Condition or Disease Intervention/Treatment Phase
Phase 1/Phase 2

Detailed Description

This is a Phase 1b/2, open-label, multicenter master protocol evaluating safety, tolerability, and preliminary efficacy of ERAS-007 or ERAS-601 in combination with other cancer therapies in study participants with hematologic malignancies. The study will commence with dose escalation cohorts (ERAS-007 plus gilteritinib and ERAS-601 plus gilteritinib) in study participants with relapsed or refractory (R/R) Feline McDonough sarcoma (FMS)-like tyrosine kinase 3 (FLT3) mutated acute myeloid leukemia (AML).
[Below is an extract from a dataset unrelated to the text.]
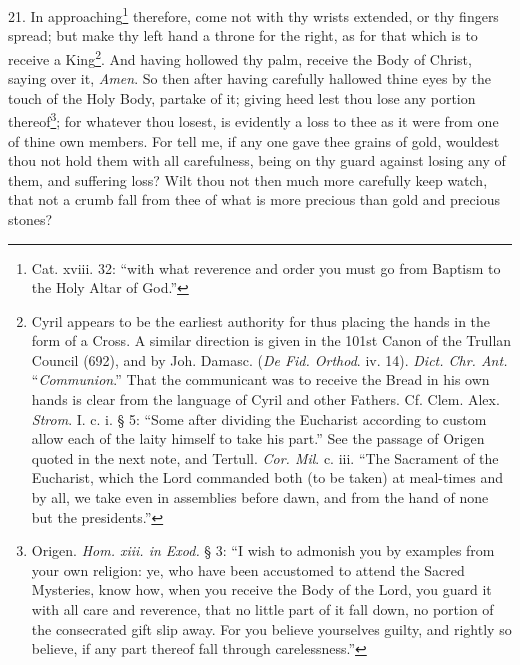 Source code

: 21. In approaching\footnote{Cat. xviii. 32: “with what reverence and order you must go from Baptism to the Holy Altar of God.”} therefore, come not with thy wrists extended, or thy fingers spread; but make thy left hand a throne for the right, as for that which is to receive a King\footnote{Cyril appears to be the earliest authority for thus placing the hands in the form of a Cross. A similar direction is given in the 101st Canon of the Trullan Council (692), and by Joh. Damasc. (\emph{De Fid. Orthod}. iv. 14). \emph{Dict. Chr. Ant.} “\emph{Communion}.” That the communicant was to receive the Bread in his own hands is clear from the language of Cyril and other Fathers. Cf. Clem. Alex. \emph{Strom}. I. c. i. § 5: “Some after dividing the Eucharist according to custom allow each of the laity himself to take his part.” See the passage of Origen quoted in the next note, and Tertull. \emph{Cor. Mil}. c. iii. “The Sacrament of the Eucharist, which the Lord commanded both (to be taken) at meal-times and by all, we take even in assemblies before dawn, and from the hand of none but the presidents.”}. And having hollowed thy palm, receive the Body of Christ, saying over it, \emph{Amen}. So then after having carefully hallowed thine eyes by the touch of the Holy Body, partake of it; giving heed lest thou lose any portion thereof\footnote{Origen. \emph{Hom. xiii. in Exod.} § 3: “I wish to admonish you by examples from your own religion: ye, who have been accustomed to attend the Sacred Mysteries, know how, when you receive the Body of the Lord, you guard it with all care and reverence, that no little part of it fall down, no portion of the consecrated gift slip away. For you believe yourselves guilty, and rightly so believe, if any part thereof fall through carelessness.”}; for whatever thou losest, is evidently a loss to thee as it were from one of thine own members. For tell me, if any one gave thee grains of gold, wouldest thou not hold them with all carefulness, being on thy guard against losing any of them, and suffering loss? Wilt thou not then much more carefully keep watch, that not a crumb fall from thee of what is more precious than gold and precious stones?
Dose expansion will follow and will evaluate ERAS-007 or ERAS-601 drug combinations administered at the RD identified from each respective dose escalation cohort in study participants with R/R FLT-3 mutated AML.

Study Design

Study Type:
Interventional
Actual Enrollment :
0 participants
Allocation:
Non-Randomized
Intervention Model:
Sequential Assignment
Masking:
None (Open Label)
Primary Purpose:
Treatment
Official Title:
A Phase 1b/2 Master Protocol of Agents Targeting the Mitogen-Activated Protein Kinase Pathway in Patients With Hematologic Malignancies
Anticipated Study Start Date :
Mar 15, 2022
Anticipated Primary Completion Date :
Mar 1, 2025
Anticipated Study Completion Date :
Jun 1, 2025

Arms and Interventions

Arm Intervention/Treatment
Experimental: Dose Escalation (Part 1): ERAS-007 plus gilteritinib

ERAS-007 will be administered in combination with gilteritinib to study participants with R/R FLT3 mutated AML in sequential ascending doses until unacceptable toxicity, disease progression, or withdrawal of consent.

Drug: ERAS-007
Administered orally

Drug: Gilteritinib
Administered orally
Other Names:
  • Xospata

    		•
    Experimental: Dose Escalation (Part 2): ERAS-601 plus gilteritinib

    ERAS-601 will be administered in combination with gilteritinib to study participants with R/R FLT3 mutated AML in sequential ascending doses until unacceptable toxicity, disease progression, or withdrawal of consent.

    Drug: ERAS-601
    Administered orally

    Drug: Gilteritinib
    Administered orally
    Other Names:
  • Xospata

    		•
    Experimental: Dose Expansion (Part 3): ERAS-007 plus gilteritinib

    ERAS-007 will be administered at the recommended dose (as determined from Part 1) in combination with gilteritinib to study participants with R/R FLT3 mutated AML.

    Drug: ERAS-007
    Administered orally

    Drug: Gilteritinib
    Administered orally
    Other Names:
  • Xospata

    		•
    Experimental: Dose Expansion (Part 4): ERAS-601 plus gilteritinib

    ERAS-601 will be administered at the recommended dose (as determined from Part 2) in combination with gilteritinib to study participants with R/R FLT3 mutated AML.

    Drug: ERAS-601
    Administered orally

    Drug: Gilteritinib
    Administered orally
    Other Names:
  • Xospata

    		•

    Outcome Measures

    Primary Outcome Measures

    1. Dose Limiting Toxicities (DLT) [Study Day 1 up to Day 29]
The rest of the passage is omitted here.